I hate “Hate Crime Laws.”

If thing's keep going like they are, soon my feelings about "Hate Crime Laws" might actually be against the law.

"Hate Crime laws" are like double negatives or oxymorons—they’re like deja vu all over again.

Hate crime laws aren’t concerned with what crime you commit, they worry about what you are thinking or believe at the time you commit the crime.

In my opinion, hate crime laws are stupid and unjust, not to mention never to be applied to a group of black guys beating the shit out of my head with a pistol in the winter of 1979 in a Pizza Hut Restaurant in Atlanta.

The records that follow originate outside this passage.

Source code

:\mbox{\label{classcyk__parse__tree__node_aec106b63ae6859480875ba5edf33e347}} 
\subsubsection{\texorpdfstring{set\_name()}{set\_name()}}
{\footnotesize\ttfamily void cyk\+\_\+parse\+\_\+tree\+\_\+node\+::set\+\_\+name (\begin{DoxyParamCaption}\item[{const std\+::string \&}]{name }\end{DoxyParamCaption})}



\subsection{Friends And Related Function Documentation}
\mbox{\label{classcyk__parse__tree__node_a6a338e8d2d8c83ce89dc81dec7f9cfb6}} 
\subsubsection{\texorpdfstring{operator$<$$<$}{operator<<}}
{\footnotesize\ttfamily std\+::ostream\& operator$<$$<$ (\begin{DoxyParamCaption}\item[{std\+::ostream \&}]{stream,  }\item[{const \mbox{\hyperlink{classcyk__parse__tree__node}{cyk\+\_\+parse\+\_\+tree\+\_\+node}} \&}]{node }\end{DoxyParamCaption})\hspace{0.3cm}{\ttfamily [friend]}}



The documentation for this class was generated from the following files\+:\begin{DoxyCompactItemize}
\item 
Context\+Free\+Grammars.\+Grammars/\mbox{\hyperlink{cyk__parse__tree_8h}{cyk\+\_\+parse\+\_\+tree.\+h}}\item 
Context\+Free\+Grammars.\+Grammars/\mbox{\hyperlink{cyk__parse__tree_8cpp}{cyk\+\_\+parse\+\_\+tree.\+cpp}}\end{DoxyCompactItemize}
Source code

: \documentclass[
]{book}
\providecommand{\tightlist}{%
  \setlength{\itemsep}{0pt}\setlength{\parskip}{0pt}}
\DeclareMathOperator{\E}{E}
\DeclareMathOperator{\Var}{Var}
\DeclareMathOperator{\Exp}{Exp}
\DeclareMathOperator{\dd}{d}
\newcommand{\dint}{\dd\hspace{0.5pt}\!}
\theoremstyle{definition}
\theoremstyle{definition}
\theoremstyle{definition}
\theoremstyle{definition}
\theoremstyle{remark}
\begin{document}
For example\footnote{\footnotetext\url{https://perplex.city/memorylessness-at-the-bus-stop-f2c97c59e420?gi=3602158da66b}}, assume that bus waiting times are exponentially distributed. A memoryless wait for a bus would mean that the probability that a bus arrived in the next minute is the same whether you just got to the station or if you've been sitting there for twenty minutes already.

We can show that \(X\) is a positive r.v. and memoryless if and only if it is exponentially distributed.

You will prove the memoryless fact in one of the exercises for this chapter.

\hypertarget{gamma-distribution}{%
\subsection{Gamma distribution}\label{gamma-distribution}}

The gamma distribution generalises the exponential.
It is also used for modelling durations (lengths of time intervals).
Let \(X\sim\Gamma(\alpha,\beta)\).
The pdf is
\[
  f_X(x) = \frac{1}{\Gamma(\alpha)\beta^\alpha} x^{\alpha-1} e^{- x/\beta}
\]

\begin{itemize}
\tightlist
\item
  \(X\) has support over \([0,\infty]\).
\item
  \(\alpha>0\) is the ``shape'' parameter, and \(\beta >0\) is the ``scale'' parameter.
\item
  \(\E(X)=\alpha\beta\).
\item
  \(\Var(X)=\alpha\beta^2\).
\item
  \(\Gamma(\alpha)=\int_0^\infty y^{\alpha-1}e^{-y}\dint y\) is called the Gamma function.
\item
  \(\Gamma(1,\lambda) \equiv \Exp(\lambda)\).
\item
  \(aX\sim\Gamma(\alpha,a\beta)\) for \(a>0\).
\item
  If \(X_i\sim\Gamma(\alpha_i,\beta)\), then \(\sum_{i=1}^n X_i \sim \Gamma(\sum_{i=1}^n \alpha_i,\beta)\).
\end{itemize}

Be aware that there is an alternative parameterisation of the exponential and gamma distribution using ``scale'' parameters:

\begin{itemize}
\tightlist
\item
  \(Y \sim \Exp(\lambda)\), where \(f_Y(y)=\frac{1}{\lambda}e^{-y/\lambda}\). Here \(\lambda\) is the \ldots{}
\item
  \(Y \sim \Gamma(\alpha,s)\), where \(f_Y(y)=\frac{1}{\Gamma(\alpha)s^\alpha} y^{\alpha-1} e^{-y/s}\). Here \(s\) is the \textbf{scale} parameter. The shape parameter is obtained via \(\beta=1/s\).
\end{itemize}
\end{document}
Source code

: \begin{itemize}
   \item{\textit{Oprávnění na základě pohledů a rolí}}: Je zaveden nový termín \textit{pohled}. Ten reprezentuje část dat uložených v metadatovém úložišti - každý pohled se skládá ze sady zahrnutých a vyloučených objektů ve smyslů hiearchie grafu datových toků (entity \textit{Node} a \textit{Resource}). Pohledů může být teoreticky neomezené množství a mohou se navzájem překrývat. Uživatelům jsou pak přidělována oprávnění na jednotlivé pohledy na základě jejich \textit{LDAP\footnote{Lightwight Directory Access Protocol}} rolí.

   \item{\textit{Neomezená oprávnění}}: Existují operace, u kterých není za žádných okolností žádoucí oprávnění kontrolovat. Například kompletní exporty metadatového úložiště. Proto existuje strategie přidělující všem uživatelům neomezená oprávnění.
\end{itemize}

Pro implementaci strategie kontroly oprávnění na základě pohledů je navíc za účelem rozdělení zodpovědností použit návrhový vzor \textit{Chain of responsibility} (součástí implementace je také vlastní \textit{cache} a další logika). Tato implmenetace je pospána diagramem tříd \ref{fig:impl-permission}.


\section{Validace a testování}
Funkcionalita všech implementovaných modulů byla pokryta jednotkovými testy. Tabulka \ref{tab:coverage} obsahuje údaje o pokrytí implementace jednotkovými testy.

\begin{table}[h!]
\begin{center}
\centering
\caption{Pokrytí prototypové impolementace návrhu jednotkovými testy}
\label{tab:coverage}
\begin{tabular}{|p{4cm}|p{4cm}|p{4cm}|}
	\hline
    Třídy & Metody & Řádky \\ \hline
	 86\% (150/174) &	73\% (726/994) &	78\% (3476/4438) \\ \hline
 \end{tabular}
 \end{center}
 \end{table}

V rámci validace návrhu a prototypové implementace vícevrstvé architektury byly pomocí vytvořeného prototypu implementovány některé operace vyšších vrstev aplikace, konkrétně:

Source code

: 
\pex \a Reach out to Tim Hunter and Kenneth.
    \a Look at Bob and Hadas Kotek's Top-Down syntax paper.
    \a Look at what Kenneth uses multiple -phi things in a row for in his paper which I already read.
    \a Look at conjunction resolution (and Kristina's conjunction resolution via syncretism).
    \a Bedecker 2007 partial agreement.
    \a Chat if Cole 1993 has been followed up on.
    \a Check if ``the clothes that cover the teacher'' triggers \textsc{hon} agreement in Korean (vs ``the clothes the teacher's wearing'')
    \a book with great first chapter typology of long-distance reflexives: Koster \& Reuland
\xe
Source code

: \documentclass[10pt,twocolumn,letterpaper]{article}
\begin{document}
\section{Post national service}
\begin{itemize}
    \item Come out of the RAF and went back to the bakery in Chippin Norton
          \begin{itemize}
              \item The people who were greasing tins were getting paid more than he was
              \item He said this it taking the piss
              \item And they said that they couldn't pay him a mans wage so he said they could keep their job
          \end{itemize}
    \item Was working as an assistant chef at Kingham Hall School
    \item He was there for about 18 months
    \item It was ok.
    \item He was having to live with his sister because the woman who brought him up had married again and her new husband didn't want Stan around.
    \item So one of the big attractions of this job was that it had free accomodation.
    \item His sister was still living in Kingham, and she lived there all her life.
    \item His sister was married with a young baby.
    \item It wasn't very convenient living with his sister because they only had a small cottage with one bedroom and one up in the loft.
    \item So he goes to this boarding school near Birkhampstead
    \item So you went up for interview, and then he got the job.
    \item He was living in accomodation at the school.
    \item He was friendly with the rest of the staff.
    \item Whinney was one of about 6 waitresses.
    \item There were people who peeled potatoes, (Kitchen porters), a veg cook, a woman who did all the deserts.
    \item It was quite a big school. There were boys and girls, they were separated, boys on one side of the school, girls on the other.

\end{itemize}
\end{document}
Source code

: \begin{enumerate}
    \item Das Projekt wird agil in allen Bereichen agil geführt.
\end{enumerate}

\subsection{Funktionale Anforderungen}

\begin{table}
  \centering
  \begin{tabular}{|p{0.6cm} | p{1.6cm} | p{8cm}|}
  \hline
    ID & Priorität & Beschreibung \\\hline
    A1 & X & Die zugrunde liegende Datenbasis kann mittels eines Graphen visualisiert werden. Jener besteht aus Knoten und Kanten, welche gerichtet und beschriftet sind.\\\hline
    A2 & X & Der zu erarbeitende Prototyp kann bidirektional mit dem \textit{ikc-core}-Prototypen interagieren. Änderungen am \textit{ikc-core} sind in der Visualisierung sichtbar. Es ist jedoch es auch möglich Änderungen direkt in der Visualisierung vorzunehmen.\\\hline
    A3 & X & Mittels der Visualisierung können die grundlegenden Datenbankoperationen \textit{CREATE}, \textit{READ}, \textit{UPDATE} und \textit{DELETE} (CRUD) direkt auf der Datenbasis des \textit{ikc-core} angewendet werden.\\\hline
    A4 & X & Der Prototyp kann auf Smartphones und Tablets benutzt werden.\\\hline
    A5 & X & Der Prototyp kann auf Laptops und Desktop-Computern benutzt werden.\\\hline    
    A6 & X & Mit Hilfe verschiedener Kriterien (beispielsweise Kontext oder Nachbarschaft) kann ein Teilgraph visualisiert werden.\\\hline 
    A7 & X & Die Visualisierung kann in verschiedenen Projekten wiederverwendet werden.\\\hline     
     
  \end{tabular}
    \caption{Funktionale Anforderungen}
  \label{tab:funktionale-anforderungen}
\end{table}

Beating me in the head was already a crime in 1979. Pointing a gun at me and my friends was already a crime in 1979. Picking out the only white boys in a restaurant full of black customers and staff didn’t change the number of stitches it took to close up the cuts on the back of my thick skull that evening.

Today in my considered opinion, the US Supreme Court passed a new Hate Crime Law—

IN REVERSE.

Put a religious symbol in a public place when you LOVE & BELIEVE in what the religion represents—THAT’S AGAINST THE LAW.

Place the exact same symbol in a different public place, for a different reason, and THAT’S JUST A-OK.

I think that today’s 5-4 decision is founded in the same ignorant, biased, stupid principals that hate crime laws are founded on. Today the US Supreme Court ruled that our citizens can’t display the Ten Commandments in or near a Public Courthouse if the person that put them there actually believed in (and possibly lived by) the Ten Commandments.

Hey…Your Honor Ms. Sandra Day O’Connor, let my slightly uneducated, Libertarian, Redneck Ass ask you something: “Kentucky can’t look at them (religious symbols), but Texas can have them (religious symbols)

I’m confused?

How about if I bring you and your fellow judges (and I use the term “Judge” fairly loosely) a big old fish aquarium full of my urine with a nice miniature copy of the Ten Commandments mounted prominently inside.

In your considered, highly educated, honorable opinion, would it be legal to display THAT in the lobby of the Supreme Court Building up there in Washington DC?

After all, a whole bunch of your high browed, high powered, intellectual, know it all, bleeding heart, liberal elitist friends and associates thought that Jesus on a Cross in a jar full of Piss could be considered serious ART in 1989.